* ASSIGNMENT
Below are records; reproduce exactly the lines from the one containing "tie allocation. \\" through the end, both included, and only those.

Entries taken from a collection:

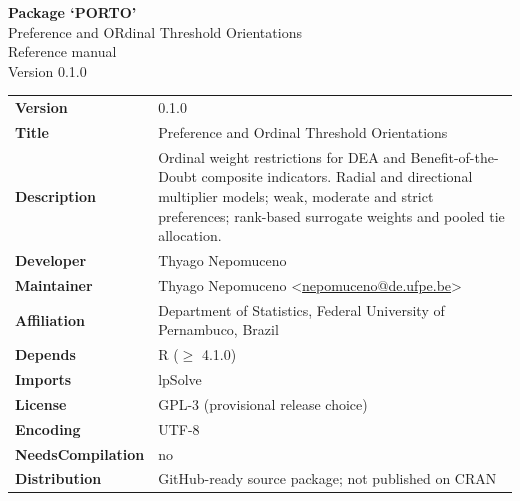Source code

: \documentclass[10pt,a4paper]{article}
\begin{document}
\thispagestyle{plain}
\begin{center}
{\LARGE\bfseries Package `PORTO'}\\[8pt]
{\large Preference and ORdinal Threshold Orientations}\\[5pt]
Reference manual\\[6pt]
Version 0.1.0
\end{center}
\vspace{4pt}
\begin{tabular}{@{}p{36mm}p{119mm}@{}}
\textbf{Version} & 0.1.0 \\
\textbf{Title} & Preference and Ordinal Threshold Orientations \\
\textbf{Description} & Ordinal weight restrictions for DEA and Benefit-of-the-Doubt composite indicators. Radial and directional multiplier models; weak, moderate and strict preferences; rank-based surrogate weights and pooled tie allocation. \\
\textbf{Developer} & Thyago Nepomuceno \\
\textbf{Maintainer} & Thyago Nepomuceno \textless{}\href{mailto:nepomuceno@de.ufpe.be}{nepomuceno@de.ufpe.be}\textgreater{} \\
\textbf{Affiliation} & Department of Statistics, Federal University of Pernambuco, Brazil \\
\textbf{Depends} & R ($\geq$ 4.1.0) \\
\textbf{Imports} & lpSolve \\
\textbf{License} & GPL-3 (provisional release choice) \\
\textbf{Encoding} & UTF-8 \\
\textbf{NeedsCompilation} & no \\
\textbf{Distribution} & GitHub-ready source package; not published on CRAN \\
\end{tabular}
\vspace{8pt}
\tableofcontents
\clearpage
\end{document}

* RESPONSE AREA
\textbf{Description} & Ordinal weight restrictions for DEA and Benefit-of-the-Doubt composite indicators. Radial and directional multiplier models; weak, moderate and strict preferences; rank-based surrogate weights and pooled tie allocation. \\
\textbf{Developer} & Thyago Nepomuceno \\
\textbf{Maintainer} & Thyago Nepomuceno \textless{}\href{mailto:nepomuceno@de.ufpe.be}{nepomuceno@de.ufpe.be}\textgreater{} \\
\textbf{Affiliation} & Department of Statistics, Federal University of Pernambuco, Brazil \\
\textbf{Depends} & R ($\geq$ 4.1.0) \\
\textbf{Imports} & lpSolve \\
\textbf{License} & GPL-3 (provisional release choice) \\
\textbf{Encoding} & UTF-8 \\
\textbf{NeedsCompilation} & no \\
\textbf{Distribution} & GitHub-ready source package; not published on CRAN \\
\end{tabular}
\vspace{8pt}
\tableofcontents
\clearpage
\end{document}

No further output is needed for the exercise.